If you want to see your favorite athlete or coach – or even your favorite U.S. Senator – honored by the Alaska Sports Hall of Fame, you have until Wednesday to cast a vote.
Votes for Alaska’s top athletes, events and sports moments can be cast at alaskasportshall.org. There, you’ll find an exhaustive list of nominees – and if your favorite isn’t listed, there’s a place for write-in votes.
Speaking of write-in votes, a certain senator is getting more than a few. And no, we don’t mean Lisa.
During his many years in office, Ted Stevens helped author one of the most significant pieces of legislation of the last 40 years when he shepherded Title IX into law.

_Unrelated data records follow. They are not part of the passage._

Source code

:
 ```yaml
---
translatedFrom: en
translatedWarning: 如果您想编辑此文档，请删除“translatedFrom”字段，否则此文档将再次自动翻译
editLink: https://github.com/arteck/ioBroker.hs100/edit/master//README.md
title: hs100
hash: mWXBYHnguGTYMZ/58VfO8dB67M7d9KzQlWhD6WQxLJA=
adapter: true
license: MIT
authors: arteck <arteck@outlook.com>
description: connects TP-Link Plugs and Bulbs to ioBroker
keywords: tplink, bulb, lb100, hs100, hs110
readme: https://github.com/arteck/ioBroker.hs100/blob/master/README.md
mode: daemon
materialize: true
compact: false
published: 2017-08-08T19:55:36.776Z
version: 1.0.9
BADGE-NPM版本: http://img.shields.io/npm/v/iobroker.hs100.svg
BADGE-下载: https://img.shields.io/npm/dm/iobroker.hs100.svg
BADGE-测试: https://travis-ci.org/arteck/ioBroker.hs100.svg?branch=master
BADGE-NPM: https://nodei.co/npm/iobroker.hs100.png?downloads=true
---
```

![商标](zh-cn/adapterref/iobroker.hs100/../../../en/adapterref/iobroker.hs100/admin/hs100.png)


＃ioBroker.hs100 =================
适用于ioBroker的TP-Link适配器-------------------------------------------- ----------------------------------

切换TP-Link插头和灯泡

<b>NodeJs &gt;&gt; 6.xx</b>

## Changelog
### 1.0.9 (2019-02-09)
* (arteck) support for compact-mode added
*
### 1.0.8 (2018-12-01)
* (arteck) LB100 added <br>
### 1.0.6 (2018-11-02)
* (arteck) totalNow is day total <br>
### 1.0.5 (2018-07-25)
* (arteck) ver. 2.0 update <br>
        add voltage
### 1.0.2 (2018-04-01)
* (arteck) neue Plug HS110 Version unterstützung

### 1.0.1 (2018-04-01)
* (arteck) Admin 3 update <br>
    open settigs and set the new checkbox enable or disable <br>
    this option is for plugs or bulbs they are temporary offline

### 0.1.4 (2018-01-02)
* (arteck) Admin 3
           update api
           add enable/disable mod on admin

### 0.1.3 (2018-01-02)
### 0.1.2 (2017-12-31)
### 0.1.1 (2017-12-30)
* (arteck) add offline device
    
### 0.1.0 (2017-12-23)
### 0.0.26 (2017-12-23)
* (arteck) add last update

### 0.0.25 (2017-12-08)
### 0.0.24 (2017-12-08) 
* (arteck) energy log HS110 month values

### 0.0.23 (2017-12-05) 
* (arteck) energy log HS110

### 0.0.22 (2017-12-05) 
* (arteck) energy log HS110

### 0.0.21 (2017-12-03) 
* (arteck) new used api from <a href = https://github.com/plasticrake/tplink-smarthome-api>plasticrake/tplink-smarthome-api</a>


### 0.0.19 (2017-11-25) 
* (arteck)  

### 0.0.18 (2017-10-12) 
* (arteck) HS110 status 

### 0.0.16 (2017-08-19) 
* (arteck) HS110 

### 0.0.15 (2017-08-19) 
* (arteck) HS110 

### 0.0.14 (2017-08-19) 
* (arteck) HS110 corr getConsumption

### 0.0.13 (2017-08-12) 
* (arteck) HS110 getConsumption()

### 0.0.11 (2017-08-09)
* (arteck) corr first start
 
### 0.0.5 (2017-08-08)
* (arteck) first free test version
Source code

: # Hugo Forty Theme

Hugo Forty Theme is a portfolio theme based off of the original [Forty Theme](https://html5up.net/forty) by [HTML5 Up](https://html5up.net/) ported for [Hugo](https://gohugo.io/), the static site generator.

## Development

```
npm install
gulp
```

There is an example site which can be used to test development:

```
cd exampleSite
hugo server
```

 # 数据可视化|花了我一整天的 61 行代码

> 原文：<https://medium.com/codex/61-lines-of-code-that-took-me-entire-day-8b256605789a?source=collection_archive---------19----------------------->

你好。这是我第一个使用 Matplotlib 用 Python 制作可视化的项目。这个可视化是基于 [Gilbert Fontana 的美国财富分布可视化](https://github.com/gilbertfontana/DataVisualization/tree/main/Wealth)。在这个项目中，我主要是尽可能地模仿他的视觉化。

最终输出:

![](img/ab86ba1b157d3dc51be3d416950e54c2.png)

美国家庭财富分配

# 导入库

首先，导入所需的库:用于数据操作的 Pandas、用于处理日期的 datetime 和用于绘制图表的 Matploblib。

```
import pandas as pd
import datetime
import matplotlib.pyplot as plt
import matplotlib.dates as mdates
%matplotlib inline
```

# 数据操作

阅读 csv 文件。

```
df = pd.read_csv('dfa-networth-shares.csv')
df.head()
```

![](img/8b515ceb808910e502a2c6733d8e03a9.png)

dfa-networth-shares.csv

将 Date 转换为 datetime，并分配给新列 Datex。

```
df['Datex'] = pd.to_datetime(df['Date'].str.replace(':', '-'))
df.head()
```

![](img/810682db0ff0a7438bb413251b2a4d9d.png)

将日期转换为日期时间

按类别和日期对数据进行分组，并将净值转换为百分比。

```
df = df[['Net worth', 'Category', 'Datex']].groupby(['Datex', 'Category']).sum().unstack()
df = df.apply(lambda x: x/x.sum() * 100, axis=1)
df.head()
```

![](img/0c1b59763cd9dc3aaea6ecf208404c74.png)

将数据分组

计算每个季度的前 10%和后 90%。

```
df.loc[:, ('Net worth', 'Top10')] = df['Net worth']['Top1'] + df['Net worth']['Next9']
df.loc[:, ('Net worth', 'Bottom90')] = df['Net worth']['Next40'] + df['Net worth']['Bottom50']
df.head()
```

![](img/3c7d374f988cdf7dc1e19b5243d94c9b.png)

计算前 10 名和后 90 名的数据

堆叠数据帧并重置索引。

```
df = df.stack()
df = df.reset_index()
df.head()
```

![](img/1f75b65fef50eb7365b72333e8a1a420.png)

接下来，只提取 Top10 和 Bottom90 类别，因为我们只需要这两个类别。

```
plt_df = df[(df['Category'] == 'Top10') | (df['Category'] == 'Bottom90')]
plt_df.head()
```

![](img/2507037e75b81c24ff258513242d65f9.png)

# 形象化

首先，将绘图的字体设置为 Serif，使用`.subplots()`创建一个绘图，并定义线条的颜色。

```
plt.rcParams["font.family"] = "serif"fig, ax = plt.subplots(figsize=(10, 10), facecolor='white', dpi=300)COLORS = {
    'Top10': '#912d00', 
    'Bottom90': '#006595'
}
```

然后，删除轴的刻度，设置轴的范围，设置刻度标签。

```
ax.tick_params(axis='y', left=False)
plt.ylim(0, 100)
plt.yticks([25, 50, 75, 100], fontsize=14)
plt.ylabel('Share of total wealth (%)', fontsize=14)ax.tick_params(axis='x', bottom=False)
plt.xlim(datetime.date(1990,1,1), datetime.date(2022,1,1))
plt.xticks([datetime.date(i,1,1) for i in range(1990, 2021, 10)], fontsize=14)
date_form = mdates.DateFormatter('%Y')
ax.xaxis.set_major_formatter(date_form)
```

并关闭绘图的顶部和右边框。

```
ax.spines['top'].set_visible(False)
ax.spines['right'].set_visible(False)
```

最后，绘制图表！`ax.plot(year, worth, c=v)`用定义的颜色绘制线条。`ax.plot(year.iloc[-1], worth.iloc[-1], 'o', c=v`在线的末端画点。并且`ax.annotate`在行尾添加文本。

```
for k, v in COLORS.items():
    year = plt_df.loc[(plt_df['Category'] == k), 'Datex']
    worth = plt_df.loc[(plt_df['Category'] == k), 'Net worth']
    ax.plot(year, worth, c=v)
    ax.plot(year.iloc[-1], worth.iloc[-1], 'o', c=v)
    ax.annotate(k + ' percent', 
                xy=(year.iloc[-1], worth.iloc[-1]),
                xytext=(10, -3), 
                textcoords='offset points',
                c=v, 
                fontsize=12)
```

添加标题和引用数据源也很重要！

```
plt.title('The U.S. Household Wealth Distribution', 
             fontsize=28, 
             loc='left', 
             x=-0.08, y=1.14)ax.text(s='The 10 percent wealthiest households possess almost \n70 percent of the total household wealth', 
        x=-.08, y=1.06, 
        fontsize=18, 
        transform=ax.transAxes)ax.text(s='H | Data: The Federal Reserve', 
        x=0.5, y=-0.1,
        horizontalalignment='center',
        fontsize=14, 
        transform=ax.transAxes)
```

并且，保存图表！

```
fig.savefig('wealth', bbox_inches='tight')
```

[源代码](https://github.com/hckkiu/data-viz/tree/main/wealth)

Title IX is the reason girls and women get to play high school and college sports. Don’t fool yourself – if there was no Title IX requiring gender equity in schools, the Kelsey Griffins and Kerry Weilands of the world would be fighting to get gym time, coaches, uniforms, scholarships and everything else that has always available to the boys.
Without Title IX, the Anchorage School District would have gotten away with its proposal a few years ago to call sideline cheerleaders “athletes.” The Justice Department said no way, and as a result girls in Anchorage get to play hockey and flag football – and the school district is no longer out of compliance with the law.
Stevens also wrote the 1978 Amateur Sports Act, which created a governing body for amateur sports -- the U.S. Olympic Committee. It also empowered athletes by giving them 20 percent of the vote on any committee or board of a sport's governing body, such as the U.S. Ski and Snowboard Association.
And that’s why Uncle Ted is getting some write-in votes for the Alaska Sports Hall of Fame.
So far, more than 1,000 people have cast ballots online. The cumulative public vote will count as one of nine votes for the Class of 2011. The rest come from an eight-member selection panel consisting of media and coaches.
Selections will be announced on Monday, Oct. 11. An induction ceremony will be at the ConocoPhillips atrium in February.